• **Problem statement**: Read through the lines below and copy the ones holding the string "medios".

• **Stored data**:
•••

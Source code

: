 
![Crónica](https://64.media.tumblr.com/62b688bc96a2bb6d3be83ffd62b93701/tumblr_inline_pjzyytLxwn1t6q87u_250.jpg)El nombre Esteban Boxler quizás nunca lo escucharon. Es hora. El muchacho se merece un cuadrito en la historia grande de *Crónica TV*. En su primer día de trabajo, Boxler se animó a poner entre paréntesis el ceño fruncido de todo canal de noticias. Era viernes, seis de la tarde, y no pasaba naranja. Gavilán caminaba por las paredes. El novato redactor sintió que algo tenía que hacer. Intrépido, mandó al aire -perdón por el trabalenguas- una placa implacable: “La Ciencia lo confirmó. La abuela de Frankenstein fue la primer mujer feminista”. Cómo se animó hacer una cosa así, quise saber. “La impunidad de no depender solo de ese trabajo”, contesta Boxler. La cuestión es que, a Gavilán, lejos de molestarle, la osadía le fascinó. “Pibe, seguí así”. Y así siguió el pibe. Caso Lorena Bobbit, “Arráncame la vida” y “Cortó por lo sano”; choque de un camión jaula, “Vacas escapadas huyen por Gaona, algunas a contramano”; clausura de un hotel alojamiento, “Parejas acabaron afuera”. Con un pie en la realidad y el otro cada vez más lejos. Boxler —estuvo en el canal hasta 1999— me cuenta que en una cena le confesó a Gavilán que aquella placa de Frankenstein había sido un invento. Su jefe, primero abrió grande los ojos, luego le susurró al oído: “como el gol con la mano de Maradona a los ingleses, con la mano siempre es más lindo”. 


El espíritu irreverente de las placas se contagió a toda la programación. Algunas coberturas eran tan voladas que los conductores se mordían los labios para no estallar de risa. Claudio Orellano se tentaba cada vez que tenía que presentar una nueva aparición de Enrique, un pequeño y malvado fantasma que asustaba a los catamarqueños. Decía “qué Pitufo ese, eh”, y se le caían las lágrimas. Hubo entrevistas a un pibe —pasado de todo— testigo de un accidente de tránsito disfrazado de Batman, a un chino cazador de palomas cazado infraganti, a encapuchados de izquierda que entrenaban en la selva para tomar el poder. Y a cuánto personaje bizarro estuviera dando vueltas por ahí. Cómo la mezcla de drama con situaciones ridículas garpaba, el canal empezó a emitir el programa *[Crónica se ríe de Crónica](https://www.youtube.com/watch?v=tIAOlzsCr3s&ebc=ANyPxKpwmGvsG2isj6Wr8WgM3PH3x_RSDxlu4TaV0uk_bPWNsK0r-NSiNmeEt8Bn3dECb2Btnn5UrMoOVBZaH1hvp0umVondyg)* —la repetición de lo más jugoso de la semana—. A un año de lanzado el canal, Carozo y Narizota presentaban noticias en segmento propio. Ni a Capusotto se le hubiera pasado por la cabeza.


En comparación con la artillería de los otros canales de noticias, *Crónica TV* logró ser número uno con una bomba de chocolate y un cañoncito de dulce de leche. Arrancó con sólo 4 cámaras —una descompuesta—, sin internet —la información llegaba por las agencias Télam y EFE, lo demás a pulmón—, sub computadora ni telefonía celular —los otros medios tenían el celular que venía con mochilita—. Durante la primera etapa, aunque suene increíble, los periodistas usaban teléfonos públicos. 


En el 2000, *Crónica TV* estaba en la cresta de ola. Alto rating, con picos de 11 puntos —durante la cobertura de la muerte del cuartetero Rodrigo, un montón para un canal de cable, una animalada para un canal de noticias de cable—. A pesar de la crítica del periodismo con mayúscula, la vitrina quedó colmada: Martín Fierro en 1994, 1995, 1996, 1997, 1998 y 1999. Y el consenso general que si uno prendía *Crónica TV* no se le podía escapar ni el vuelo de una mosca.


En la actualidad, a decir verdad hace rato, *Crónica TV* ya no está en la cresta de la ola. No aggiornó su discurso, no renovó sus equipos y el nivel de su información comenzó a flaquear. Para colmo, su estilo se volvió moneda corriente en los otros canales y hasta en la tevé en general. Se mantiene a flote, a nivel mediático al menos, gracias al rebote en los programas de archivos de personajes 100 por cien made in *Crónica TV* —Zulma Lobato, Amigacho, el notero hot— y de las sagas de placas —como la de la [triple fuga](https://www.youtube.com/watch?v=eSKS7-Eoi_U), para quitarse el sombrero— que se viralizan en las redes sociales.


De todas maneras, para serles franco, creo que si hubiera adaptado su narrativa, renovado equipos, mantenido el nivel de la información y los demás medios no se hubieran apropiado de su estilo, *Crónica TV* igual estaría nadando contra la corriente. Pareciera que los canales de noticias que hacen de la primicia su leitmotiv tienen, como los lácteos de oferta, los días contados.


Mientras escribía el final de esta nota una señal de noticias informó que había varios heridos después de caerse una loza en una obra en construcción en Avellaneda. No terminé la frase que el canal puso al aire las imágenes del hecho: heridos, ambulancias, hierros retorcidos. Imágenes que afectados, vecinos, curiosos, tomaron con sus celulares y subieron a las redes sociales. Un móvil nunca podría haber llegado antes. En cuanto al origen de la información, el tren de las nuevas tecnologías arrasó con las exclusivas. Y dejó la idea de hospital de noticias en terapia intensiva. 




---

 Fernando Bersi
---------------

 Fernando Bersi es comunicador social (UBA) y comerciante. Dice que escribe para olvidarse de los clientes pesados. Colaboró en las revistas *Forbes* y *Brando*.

•••

• **Answer for this exercise**:
En comparación con la artillería de los otros canales de noticias, *Crónica TV* logró ser número uno con una bomba de chocolate y un cañoncito de dulce de leche. Arrancó con sólo 4 cámaras —una descompuesta—, sin internet —la información llegaba por las agencias Télam y EFE, lo demás a pulmón—, sub computadora ni telefonía celular —los otros medios tenían el celular que venía con mochilita—. Durante la primera etapa, aunque suene increíble, los periodistas usaban teléfonos públicos. 
De todas maneras, para serles franco, creo que si hubiera adaptado su narrativa, renovado equipos, mantenido el nivel de la información y los demás medios no se hubieran apropiado de su estilo, *Crónica TV* igual estaría nadando contra la corriente. Pareciera que los canales de noticias que hacen de la primicia su leitmotiv tienen, como los lácteos de oferta, los días contados.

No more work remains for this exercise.